Wild Dog River

Chapter Seventeen – The Betrayal of Grayling


That night as I lay in my cell, the Tong war dragon roamed the shadows and I felt its stinking breath on my cheek, alternating hot and cold, making me shiver and sweat in the sweltering night as if I was wracked with fever. I saw its slavering teeth and fathomless eyes, and in my dreams I ran away, pursued by that terrible beast, roaming far-off seas, wild coasts and mighty rivers with no end.  

At times I became the dragon, and I saw through its eyes, smelled through its nostrils, and hungered with its needs. I saw two bloody bodies splayed on the deck of a boat, and tried to connect it all. Nothing quite made sense, but somehow, I had become the fall-guy for a conspiracy, and I did not know why.

Near dawn I fell to earth, more afraid of the coming day than the apparitions of the night. I faced incarceration on the whim of a judge and jury, and the unfathomable lies of a policeman. The course of the rest of my life hung in the balance.

Back in court, I looked for Nolan in the gallery, but he was not there today, only a few old friends and Mum and Dave looking downcast as the prosecution case forged on – a ballistics expert to corroborate the fact that bullets from the handgun that had been found beside me on the deck had killed Owen and Tom – then another who examined the angles of the shots and where the players stood during his reconstruction of events. I sat miserably as the scientific facts of the case piled against me. The remaining crew of the police boat appeared in turn, all backing up the sequence of events as outlined by their sergeant the day before.

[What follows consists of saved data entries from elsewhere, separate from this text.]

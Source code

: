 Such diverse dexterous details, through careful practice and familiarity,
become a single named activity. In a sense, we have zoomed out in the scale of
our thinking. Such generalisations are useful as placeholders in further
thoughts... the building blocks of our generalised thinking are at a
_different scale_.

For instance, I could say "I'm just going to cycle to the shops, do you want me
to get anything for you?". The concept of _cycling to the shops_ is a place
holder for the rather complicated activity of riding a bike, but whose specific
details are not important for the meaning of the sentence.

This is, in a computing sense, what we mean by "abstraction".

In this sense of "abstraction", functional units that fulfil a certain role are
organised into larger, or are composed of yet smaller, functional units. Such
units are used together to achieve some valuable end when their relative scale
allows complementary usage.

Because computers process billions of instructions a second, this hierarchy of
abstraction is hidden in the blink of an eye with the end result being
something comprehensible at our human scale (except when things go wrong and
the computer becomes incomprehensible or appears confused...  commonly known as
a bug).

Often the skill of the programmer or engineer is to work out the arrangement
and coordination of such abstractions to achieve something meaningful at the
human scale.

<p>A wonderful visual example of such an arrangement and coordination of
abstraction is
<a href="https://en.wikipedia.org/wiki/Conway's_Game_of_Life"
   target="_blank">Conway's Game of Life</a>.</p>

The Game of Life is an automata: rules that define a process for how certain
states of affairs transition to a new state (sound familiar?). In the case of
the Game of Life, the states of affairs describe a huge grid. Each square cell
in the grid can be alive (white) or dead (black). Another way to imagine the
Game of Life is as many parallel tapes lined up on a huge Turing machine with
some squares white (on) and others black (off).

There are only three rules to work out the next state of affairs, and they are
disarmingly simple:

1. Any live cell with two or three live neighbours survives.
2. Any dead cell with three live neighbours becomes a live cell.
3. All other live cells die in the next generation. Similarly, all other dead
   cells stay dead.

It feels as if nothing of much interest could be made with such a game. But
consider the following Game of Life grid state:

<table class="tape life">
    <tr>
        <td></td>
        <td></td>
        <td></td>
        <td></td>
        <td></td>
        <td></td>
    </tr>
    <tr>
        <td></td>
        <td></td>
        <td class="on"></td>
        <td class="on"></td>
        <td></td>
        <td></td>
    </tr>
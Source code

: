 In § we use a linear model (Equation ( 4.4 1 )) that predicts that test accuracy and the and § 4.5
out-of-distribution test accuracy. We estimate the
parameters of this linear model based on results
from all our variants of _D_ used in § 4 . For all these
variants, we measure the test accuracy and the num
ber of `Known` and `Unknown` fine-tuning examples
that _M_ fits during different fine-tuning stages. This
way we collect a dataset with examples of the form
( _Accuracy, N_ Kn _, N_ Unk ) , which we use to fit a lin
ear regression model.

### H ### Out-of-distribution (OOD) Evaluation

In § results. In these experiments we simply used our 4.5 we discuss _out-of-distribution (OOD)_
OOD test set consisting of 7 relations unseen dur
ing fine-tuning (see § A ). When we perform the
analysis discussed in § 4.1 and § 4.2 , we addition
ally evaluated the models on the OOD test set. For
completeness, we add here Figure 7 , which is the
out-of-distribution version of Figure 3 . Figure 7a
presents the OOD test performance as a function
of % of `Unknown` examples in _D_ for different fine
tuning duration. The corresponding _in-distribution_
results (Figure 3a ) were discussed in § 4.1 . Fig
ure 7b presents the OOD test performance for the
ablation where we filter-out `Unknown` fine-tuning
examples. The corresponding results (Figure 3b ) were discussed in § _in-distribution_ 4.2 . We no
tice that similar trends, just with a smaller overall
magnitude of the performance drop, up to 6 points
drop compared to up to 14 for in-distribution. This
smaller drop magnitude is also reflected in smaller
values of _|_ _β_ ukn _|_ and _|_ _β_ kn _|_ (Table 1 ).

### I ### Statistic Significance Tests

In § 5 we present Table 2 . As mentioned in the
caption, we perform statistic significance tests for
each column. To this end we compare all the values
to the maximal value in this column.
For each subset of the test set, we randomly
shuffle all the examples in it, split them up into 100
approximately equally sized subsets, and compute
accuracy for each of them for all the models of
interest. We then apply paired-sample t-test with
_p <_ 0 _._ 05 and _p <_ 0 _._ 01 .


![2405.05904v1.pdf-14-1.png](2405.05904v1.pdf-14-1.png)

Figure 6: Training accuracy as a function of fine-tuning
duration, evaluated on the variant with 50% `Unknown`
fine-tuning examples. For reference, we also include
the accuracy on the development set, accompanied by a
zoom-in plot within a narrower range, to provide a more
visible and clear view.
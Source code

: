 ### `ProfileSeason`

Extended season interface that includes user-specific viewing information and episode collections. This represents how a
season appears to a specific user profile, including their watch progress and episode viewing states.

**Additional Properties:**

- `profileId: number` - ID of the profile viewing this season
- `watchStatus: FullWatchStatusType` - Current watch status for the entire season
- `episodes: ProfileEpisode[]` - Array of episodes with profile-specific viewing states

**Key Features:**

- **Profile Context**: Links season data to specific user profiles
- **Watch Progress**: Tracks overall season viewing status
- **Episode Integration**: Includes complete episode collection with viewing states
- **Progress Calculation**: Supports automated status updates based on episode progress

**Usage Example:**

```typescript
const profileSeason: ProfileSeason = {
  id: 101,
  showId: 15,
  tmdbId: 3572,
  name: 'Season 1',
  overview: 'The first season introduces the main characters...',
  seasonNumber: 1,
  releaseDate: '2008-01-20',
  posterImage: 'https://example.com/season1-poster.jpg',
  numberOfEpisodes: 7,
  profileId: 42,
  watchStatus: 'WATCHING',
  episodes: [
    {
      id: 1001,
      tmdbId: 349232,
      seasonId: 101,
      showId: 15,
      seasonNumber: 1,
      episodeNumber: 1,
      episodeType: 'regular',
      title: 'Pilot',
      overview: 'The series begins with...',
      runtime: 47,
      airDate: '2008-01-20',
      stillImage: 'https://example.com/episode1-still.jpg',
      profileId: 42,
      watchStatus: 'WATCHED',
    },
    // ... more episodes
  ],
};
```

Hewitt, my barrister, did his best to pick holes in their stories. Had they really searched the Naika? Why had they been lurking close enough to hear gunshots? Why no firearms residue tests? Since each statement spelled out essentially the same narrative, Hewitt’s cross examination started to come across as repetitive, and I could almost feel the waning interest of the jury.

The prosecution produced the pilot and harbourmaster from Cairns – brown and wrinkled old bastards in smart uniforms – both of whom corroborated the timing of the Water Police operations. A young woman from the volunteer coast guard testified that the radio report logged from the Naika on that fateful morning was an unclear transmission, and while she had once met Tom Baines she could not positively state that he had been speaking. There was no protocol for recording general radio transmissions and no such recording existed in this case.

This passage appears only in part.